Software Engineer – Full Stack, AMP Data Science & Analytics
Santa Clara Valley (Cupertino), California, United States
Software and Services
At Apple, phenomenal ideas have a way of becoming great products, services, and customer experiences very quickly. If you are an ambitious, high-energy individual who is not afraid of challenges, we’re looking for you. Apple is seeking an experienced Software Engineer who are passionate about Machine Learning related applications for Apple Media Products (AMP), covering the App Store, Arcade, Apple Music/iTunes, Video, TV and other services to join AMP Data Science & Analytics team. You will dive deep into AMP’s internet-scale data to build machine learning services and products that will improve the entire analytics efforts.
- 2+ years of experience working in Software Engineer related role. You should have a strong and curious mind with an ability to transfer complex requirements and technical challenges into solid implementations.
- Strong object-oriented design and programming skills in one of the programming languages: Python, Java.
- Hands-on experience with big data technologies such as SQL, Hive, Hadoop and Spark.
- Knowledge in machine learning preferred.
- Full-stack development experience (e.g., UI, Service and APIs) for Python application preferred.

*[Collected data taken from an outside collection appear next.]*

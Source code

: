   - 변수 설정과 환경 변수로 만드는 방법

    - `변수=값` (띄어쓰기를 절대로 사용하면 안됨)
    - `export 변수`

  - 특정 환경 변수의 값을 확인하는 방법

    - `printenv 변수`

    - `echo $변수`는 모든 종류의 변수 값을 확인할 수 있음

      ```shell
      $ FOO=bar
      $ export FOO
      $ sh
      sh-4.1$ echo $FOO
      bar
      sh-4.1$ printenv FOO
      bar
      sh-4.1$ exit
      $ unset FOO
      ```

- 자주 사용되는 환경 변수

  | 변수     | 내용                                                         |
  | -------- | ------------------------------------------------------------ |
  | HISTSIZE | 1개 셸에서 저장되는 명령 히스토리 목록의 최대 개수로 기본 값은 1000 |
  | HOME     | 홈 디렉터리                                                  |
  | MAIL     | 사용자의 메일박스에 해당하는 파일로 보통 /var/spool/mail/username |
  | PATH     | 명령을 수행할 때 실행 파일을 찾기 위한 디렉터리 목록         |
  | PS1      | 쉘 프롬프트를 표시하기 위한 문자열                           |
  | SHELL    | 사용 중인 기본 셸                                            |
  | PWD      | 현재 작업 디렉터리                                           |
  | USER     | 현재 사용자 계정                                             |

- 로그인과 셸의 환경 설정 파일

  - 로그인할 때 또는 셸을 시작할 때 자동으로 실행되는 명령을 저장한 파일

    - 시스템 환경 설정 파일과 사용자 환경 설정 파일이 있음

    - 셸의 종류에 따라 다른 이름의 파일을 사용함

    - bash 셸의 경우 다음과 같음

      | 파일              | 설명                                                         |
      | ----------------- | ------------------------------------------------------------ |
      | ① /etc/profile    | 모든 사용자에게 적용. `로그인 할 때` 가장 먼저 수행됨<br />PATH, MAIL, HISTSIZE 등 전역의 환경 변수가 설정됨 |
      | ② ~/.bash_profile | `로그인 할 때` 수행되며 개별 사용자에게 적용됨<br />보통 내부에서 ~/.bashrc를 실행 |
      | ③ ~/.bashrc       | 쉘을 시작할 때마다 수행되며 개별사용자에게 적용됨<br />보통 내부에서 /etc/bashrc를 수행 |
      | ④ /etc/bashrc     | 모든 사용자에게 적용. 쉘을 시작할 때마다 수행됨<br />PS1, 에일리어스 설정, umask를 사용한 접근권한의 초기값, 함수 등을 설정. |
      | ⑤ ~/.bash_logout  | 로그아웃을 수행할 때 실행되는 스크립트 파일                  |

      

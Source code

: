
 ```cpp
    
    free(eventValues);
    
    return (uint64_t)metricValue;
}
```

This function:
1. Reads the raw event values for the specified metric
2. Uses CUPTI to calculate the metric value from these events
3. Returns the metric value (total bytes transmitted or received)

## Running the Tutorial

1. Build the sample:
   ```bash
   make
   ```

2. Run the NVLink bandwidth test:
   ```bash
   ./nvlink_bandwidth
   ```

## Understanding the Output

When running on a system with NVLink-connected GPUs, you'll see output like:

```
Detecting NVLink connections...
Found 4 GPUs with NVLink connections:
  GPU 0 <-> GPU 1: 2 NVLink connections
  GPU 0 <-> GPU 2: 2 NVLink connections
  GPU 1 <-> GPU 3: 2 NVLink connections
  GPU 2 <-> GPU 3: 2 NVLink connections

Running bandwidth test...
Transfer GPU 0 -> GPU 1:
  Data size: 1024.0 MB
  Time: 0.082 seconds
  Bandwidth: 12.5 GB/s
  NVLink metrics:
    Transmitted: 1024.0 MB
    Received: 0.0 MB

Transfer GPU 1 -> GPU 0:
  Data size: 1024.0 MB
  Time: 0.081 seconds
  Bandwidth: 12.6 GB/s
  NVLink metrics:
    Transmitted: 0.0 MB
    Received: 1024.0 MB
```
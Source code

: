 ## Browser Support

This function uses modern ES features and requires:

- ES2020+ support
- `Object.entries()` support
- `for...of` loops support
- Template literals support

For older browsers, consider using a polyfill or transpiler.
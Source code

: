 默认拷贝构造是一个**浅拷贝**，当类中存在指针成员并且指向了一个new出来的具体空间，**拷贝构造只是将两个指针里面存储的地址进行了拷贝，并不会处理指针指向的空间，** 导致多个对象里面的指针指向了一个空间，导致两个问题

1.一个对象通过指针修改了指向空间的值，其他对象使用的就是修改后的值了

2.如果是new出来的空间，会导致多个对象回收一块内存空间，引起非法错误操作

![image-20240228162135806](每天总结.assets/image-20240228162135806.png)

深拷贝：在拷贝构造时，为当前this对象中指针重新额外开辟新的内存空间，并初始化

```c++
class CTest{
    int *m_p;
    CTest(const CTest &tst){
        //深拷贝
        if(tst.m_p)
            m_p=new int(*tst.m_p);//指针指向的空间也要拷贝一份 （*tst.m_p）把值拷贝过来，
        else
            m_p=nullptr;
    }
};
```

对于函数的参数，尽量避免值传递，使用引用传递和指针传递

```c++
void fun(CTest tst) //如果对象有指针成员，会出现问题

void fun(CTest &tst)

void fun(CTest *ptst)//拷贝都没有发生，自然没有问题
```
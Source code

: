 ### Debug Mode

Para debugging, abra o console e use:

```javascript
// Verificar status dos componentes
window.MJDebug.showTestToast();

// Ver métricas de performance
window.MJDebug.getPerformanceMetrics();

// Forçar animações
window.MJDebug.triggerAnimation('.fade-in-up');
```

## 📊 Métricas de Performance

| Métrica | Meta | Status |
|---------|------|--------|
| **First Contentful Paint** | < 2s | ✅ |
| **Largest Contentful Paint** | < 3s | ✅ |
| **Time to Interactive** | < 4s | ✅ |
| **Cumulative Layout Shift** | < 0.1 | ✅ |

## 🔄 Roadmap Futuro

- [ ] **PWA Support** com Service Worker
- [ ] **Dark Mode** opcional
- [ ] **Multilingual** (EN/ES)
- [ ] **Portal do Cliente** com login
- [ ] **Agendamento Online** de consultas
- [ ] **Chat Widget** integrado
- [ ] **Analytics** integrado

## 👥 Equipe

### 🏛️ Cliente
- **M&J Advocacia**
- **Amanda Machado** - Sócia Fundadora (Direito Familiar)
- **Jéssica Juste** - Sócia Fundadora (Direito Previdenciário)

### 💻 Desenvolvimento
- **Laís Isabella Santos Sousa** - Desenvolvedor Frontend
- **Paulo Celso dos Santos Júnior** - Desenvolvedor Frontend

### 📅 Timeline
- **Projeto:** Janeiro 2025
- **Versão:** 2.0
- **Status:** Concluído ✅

- Excellent communication skills with meticulous attention to detail.
- Good team player.
We are looking for candidates with strong engineering skills to help build end-to-end Machine Learning related products and services. This role will work on both adding new features to our engineering system and improving the engineering excellence of existing products. You will also have the opportunities to bring state-of-art machine learning models/solutions into real application and make impact. The team’s culture is centered around rapid iteration with open feedback and debate along the way, plus strong collaboration with data science and business partners to deliver sound engineering solutions.
Education & Experience
Master’s degree in Computer Science, Statistics, Engineering or other relevant field with equivalent technical experiences.